The ‘Neutral’ Mediator's Perennial Dilemma: To Intervene or Not to Intervene?
Queensland University of Technology Law and Justice Journal, Vol. 9, No. 1, pp. 26-43, 2009
18 Pages Posted: 26 May 2010 Last revised: 14 Sep 2011
Date Written: 2009
Abstract
This article explores the vexed question of whether or not a mediator’s intervention in the power relations of the disputants should be considered a sign of the mediator’s departure from their neutral role in the process. It argues that such intervention should not be seen as automatically breaching the mediator’s ‘neutral’ role because neutrality and power can only be appreciated as situated rather than fixed terms.
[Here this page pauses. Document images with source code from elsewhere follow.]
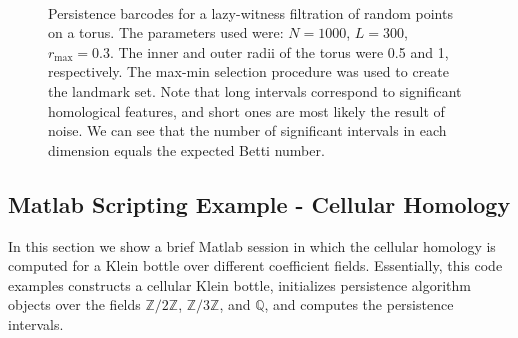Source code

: \documentclass[10pt]{article}
\begin{document}
\begin{figure}
\centering
\mbox{
\quad
{}\quad
{}}
\caption{Persistence barcodes for a lazy-witness filtration of random points on a torus. The parameters used were: $N = 1000$, $L = 300$, $r_{\max} = 0.3$. The inner and outer radii of the torus were 0.5 and 1, respectively. The max-min selection procedure was used to create the landmark set. Note that long intervals correspond to significant homological features, and short ones are most likely the result of noise. We can see that the number of significant intervals in each dimension equals the expected Betti number.} \label{lwtorusbarcodes}
\end{figure}

\subsection{Matlab Scripting Example - Cellular Homology}

In this section we show a brief Matlab session in which the cellular homology is computed for a Klein bottle over different coefficient fields. Essentially, this code examples constructs a cellular Klein bottle, initializes persistence algorithm objects over the fields $\mathbb{Z}/2\mathbb{Z}$, $\mathbb{Z}/3\mathbb{Z}$, and $\mathbb{Q}$, and computes the persistence intervals.
\end{document}
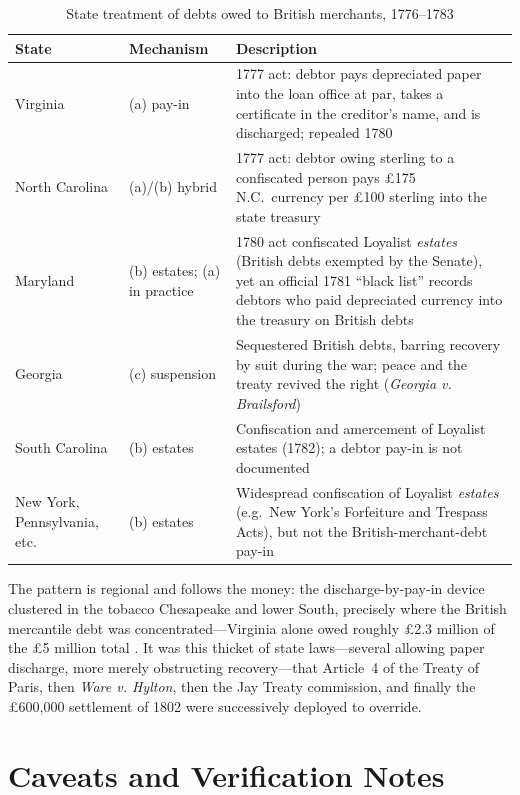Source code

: \documentclass[12pt]{article}
\begin{document}
\begin{table}[htbp]
\centering
\caption{State treatment of debts owed to British merchants, 1776--1783}
\label{tab:states}
\small
\begin{tabular}{p{2.4cm} p{2.2cm} p{8.3cm}}
\toprule
State & Mechanism & Description \\
\midrule
Virginia & (a) pay-in & 1777 act: debtor pays depreciated paper into the loan office at par, takes a certificate in the creditor's name, and is discharged; repealed 1780 \\
North Carolina & (a)/(b) hybrid & 1777 act: debtor owing sterling to a confiscated person pays \pounds175 N.C.\ currency per \pounds100 sterling into the state treasury \\
Maryland & (b) estates; (a) in practice & 1780 act confiscated Loyalist \emph{estates} (British debts exempted by the Senate), yet an official 1781 ``black list'' records debtors who paid depreciated currency into the treasury on British debts \\
Georgia & (c) suspension & Sequestered British debts, barring recovery by suit during the war; peace and the treaty revived the right (\emph{Georgia v. Brailsford}) \\
South Carolina & (b) estates & Confiscation and amercement of Loyalist estates (1782); a debtor pay-in is not documented \\
New York, Pennsylvania, etc. & (b) estates & Widespread confiscation of Loyalist \emph{estates} (e.g.\ New York's Forfeiture and Trespass Acts), but not the British-merchant-debt pay-in \\
\bottomrule
\end{tabular}
\end{table}

The pattern is regional and follows the money: the discharge-by-pay-in device
clustered in the tobacco Chesapeake and lower South, precisely where the British
mercantile debt was concentrated---Virginia alone owed roughly \pounds2.3 million
of the \pounds5 million total \citep{adamson2003british, kellock1974london}. It
was this thicket of state laws---several allowing paper discharge, more merely
obstructing recovery---that Article~4 of the Treaty of Paris, then \emph{Ware v.
Hylton}, then the Jay Treaty commission, and finally the \pounds600{,}000
settlement of 1802 were successively deployed to override.

\section{Caveats and Verification Notes}
\label{sec:caveats}
\end{document}
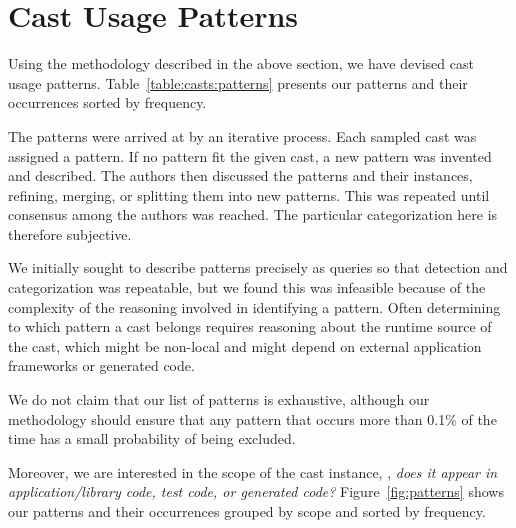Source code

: 
\section{Cast Usage Patterns}
\label{sec:casts:patterns}

Using the methodology described in the above section,
we have devised \nPattern{} cast usage patterns.
Table~\ref{table:casts:patterns} presents our patterns and their occurrences sorted by frequency.




The patterns were arrived at by an iterative process.
Each sampled cast was assigned a pattern.
If no pattern fit the given cast,
a new pattern was invented and described.
The authors then discussed the patterns and their instances,
refining, merging, or splitting them into new patterns.
This was repeated until consensus among the authors was reached.
The particular categorization here is therefore subjective.

We initially sought to describe patterns precisely as \ql{} queries so that
detection and categorization was repeatable,
but we found this was infeasible because of the complexity of the reasoning 
involved in identifying a pattern.
Often determining to which pattern a cast belongs
requires reasoning about the runtime source of the cast, which might be
non-local and might depend on external application frameworks or generated
code.

We do not claim that our list of patterns is exhaustive, although our
methodology should ensure that any pattern that occurs more than 0.1\% of the
time has a small probability of being excluded.

Moreover, we are interested in the scope of the cast instance,
\ie, \emph{does it appear in application/library code, test code, or generated code?}
Figure~\ref{fig:patterns} shows our patterns and their occurrences grouped by scope and sorted by frequency.

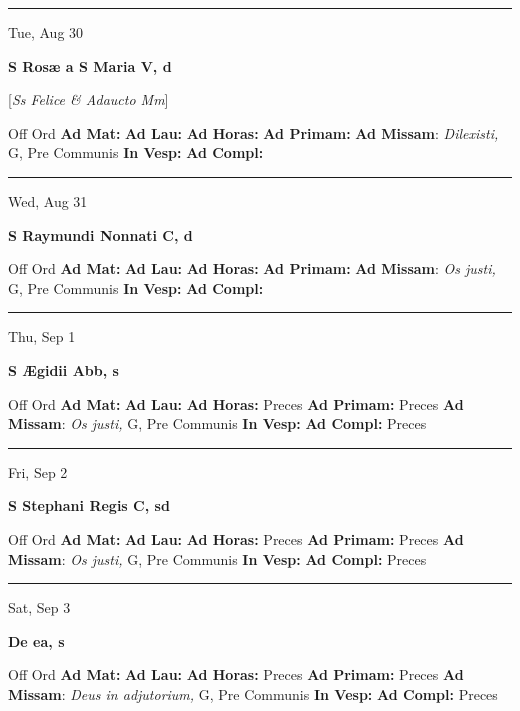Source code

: \documentclass[letterpaper, 10pt]{article}
\begin{document}
\hrule
\begin{center}
Tue, Aug 30
\end{center}\textbf{ \large S Rosæ a S Maria V, \textnormal{\normalsize d}}

[\textit{Ss Felice \& Adaucto Mm}]
\begin{justify}
Off Ord
\textbf{Ad Mat: }
\textbf{Ad Lau: }
\textbf{Ad Horas: }
\textbf{Ad Primam: }
\textbf{Ad Missam}: \textit{Dilexisti,} G, Pre Communis
\textbf{In Vesp: }
\textbf{Ad Compl: }\end{justify}



\hrule
\begin{center}
Wed, Aug 31
\end{center}\textbf{ \large S Raymundi Nonnati C, \textnormal{\normalsize d}}
\begin{justify}
Off Ord
\textbf{Ad Mat: }
\textbf{Ad Lau: }
\textbf{Ad Horas: }
\textbf{Ad Primam: }
\textbf{Ad Missam}: \textit{Os justi,} G, Pre Communis
\textbf{In Vesp: }
\textbf{Ad Compl: }\end{justify}



\hrule
\begin{center}
Thu, Sep 1
\end{center}\textbf{ \large S Ægidii Abb, \textnormal{\normalsize s}}
\begin{justify}
Off Ord
\textbf{Ad Mat: }
\textbf{Ad Lau: }
\textbf{Ad Horas: }Preces
\textbf{Ad Primam: }Preces
\textbf{Ad Missam}: \textit{Os justi,} G, Pre Communis
\textbf{In Vesp: }
\textbf{Ad Compl: }Preces\end{justify}



\hrule
\begin{center}
Fri, Sep 2
\end{center}\textbf{ \large S Stephani Regis C, \textnormal{\normalsize sd}}
\begin{justify}
Off Ord
\textbf{Ad Mat: }
\textbf{Ad Lau: }
\textbf{Ad Horas: }Preces
\textbf{Ad Primam: }Preces
\textbf{Ad Missam}: \textit{Os justi,} G, Pre Communis
\textbf{In Vesp: }
\textbf{Ad Compl: }Preces\end{justify}



\hrule
\begin{center}
Sat, Sep 3
\end{center}\textbf{ \large De ea, \textnormal{\normalsize s}}
\begin{justify}
Off Ord
\textbf{Ad Mat: }
\textbf{Ad Lau: }
\textbf{Ad Horas: }Preces
\textbf{Ad Primam: }Preces
\textbf{Ad Missam}: \textit{Deus in adjutorium,} G, Pre Communis
\textbf{In Vesp: }
\textbf{Ad Compl: }Preces\end{justify}
\end{document}
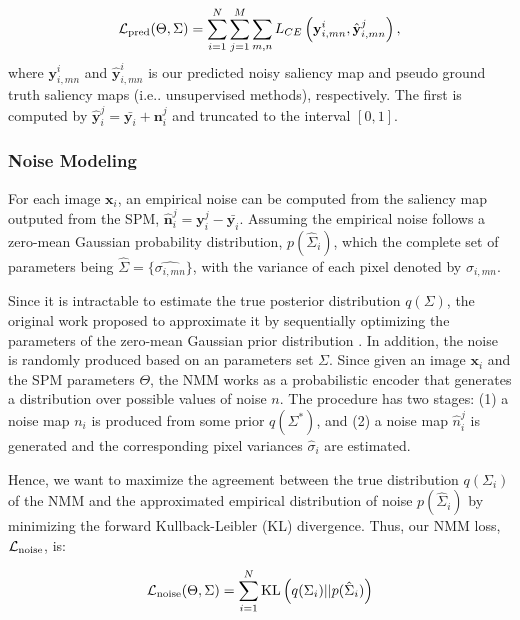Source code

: \documentclass{article}
\makeatletter
\DeclareRobustCommand\onedot{\futurelet\@let@token\@onedot}
\def\@onedot{\ifx\@let@token.\else.\null\fi\xspace}
\def\ie{i.e\onedot} \def\Ie{I.e\onedot}
\makeatother
\begin{document}
\begin{equation}
  \mathcal{L}_{\textnormal{pred}}(\Theta,\Sigma) = \sum_{i=1}^{N}\sum_{j=1}^{M}\sum_{m,n} L_{CE} \left(\textbf{y}_{i,mn}^{i}, \hat{\textbf{y}}_{i,mn}^{j} \right),
  \label{eq:pred_loss}
\end{equation}
where $\textbf{y}_{i,mn}^{i}$ and $\hat{\textbf{y}}_{i,mn}^{i}$ is our predicted noisy saliency map and pseudo ground truth saliency maps (\ie unsupervised methods), respectively. The first is computed by $\boldsymbol{\hat{y}}_i^{j} = \bar{\boldsymbol{y}_i} + \boldsymbol{n}^{j}_i$ and truncated to the interval $[0,1]$.

\subsubsection{Noise Modeling}
\label{section:NMM}

For each image $\boldsymbol{x}_i$, an empirical noise can be computed from the saliency map outputed from the SPM, $\hat{\boldsymbol{n}}^j_i = \boldsymbol{y}_i^{j} - \bar{\boldsymbol{y}_i}$. Assuming the empirical noise follows a zero-mean Gaussian probability distribution, $p(\hat{\Sigma}_i)$, which the complete set of parameters being $\hat{\Sigma} = \{\hat{\sigma_{i, mn}}\}$, with the variance of each pixel denoted by $\sigma_{i, mn}$.

Since it is intractable to estimate the true posterior distribution $q(\Sigma)$, the original work proposed to approximate it by sequentially optimizing the parameters of the zero-mean Gaussian prior distribution \cite{zhang2018}. In addition, the noise is randomly produced based on an parameters set $\Sigma$. Since given an image $\boldsymbol{x}_i$ and the SPM parameters $\Theta$, the NMM works as a probabilistic encoder that generates a distribution over possible values of noise $n$. The procedure has two stages: (1) a noise map $n_i$ is produced from some prior $q(\Sigma^*)$, and (2) a noise map $\hat{n}_i^j$ is generated and the corresponding pixel variances $\hat{\sigma}_i$ are estimated.

Hence, we want to maximize the agreement between the true distribution $q(\Sigma_i)$ of the NMM and the approximated empirical distribution of noise $p(\hat{\Sigma}_i)$ by minimizing the forward Kullback-Leibler (KL) divergence. Thus, our NMM loss, $\mathcal{L}_{\textnormal{noise}}$, is: 

\begin{equation}
  \mathcal{L}_{\textnormal{noise}}(\Theta,\Sigma) = \sum_{i=1}^N \mathrm{KL} \left(q(\Sigma_i) || p(\hat{\Sigma}_i) \right)
  \label{eq:noise_loss}
\end{equation}
\end{document}
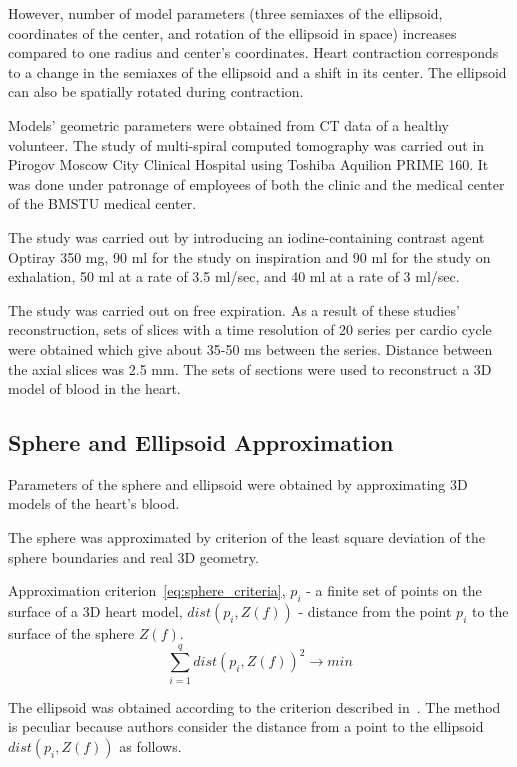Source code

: \documentclass[conference]{IEEEtran}
\begin{document}
However, number of model parameters (three semiaxes of the ellipsoid, coordinates of the center, and rotation of the ellipsoid in space) increases compared to one radius and center’s coordinates.
Heart contraction corresponds to a change in the semiaxes of the ellipsoid and a shift in its center.
The ellipsoid can also be spatially rotated during contraction.

Models’ geometric parameters were obtained from CT data of a healthy volunteer.
The study of multi-spiral computed tomography was carried out in Pirogov Moscow City Clinical Hospital using Toshiba Aquilion PRIME 160.
It was done under patronage of employees of both the clinic and the medical center of the BMSTU medical center.

The study was carried out by introducing an iodine-containing contrast
agent Optiray 350 mg, 90 ml for the study on inspiration and 90 ml for the study
on exhalation, 50 ml at a rate of 3.5 ml/sec, and 40 ml at a rate of 3 ml/sec.

The study was carried out on free expiration.
As a result of these studies’ reconstruction, sets of slices with a time resolution of 20 series per cardio cycle were obtained which give about 35-50 ms between the series.
Distance between the axial slices was 2.5 mm.
The sets of sections were used to reconstruct a 3D model of blood in the heart.

\subsection{Sphere and Ellipsoid Approximation}

Parameters of the sphere and ellipsoid were obtained by approximating 3D models of the heart’s blood.

The sphere was approximated by criterion of the least square deviation of the sphere boundaries and real 3D geometry.

Approximation criterion~\ref{eq:sphere_criteria},
$p_i$ - a finite set of points on the surface of a 3D heart model,
$dist(p_i,Z(f))$ -  distance from the point $p_i$ to the surface of the sphere $Z(f)$.
\begin{equation}
    \sum_{i=1}^{q}dist(p_i,Z(f))^2 \rightarrow min
    \label{eq:sphere_criteria}
\end{equation}

The ellipsoid was obtained according to the criterion described in~\cite{Bookstein1979}.
The method is peculiar because authors consider the distance from a point to the ellipsoid $dist(p_i, Z(f))$ as follows.
\end{document}

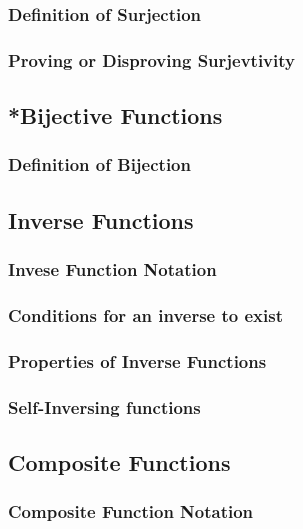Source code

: \documentclass[../main.tex]{subfiles}
\begin{document}
\subsubsection{Definition of Surjection}

\subsubsection{Proving or Disproving Surjevtivity}

\subsection{*Bijective Functions}

\subsubsection{Definition of Bijection}

\subsection{Inverse Functions}

\subsubsection{Invese Function Notation}

\subsubsection{Conditions for an inverse to exist}

\subsubsection{Properties of Inverse Functions}

\subsubsection{Self-Inversing functions}

\subsection{Composite Functions}

\subsubsection{Composite Function Notation}
\end{document}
By thinking of neutrality and power in this more nuanced manner, their meaning shifts from being understood in an absolute or universal sense to being dependent upon the individual parties and circumstances of the dispute. Such a conceptualization of neutrality, influenced by postmodernism, would also give rise to the possibility of multiple meanings and truths being ascribed to the state of being ‘neutral’. The result of this is to open up a space for the mediator to legitimately intervene in the process to avert or subvert what the mediator sees as a potentially unfair process for one or more of the parties without the mediator necessarily relinquishing their neutral status.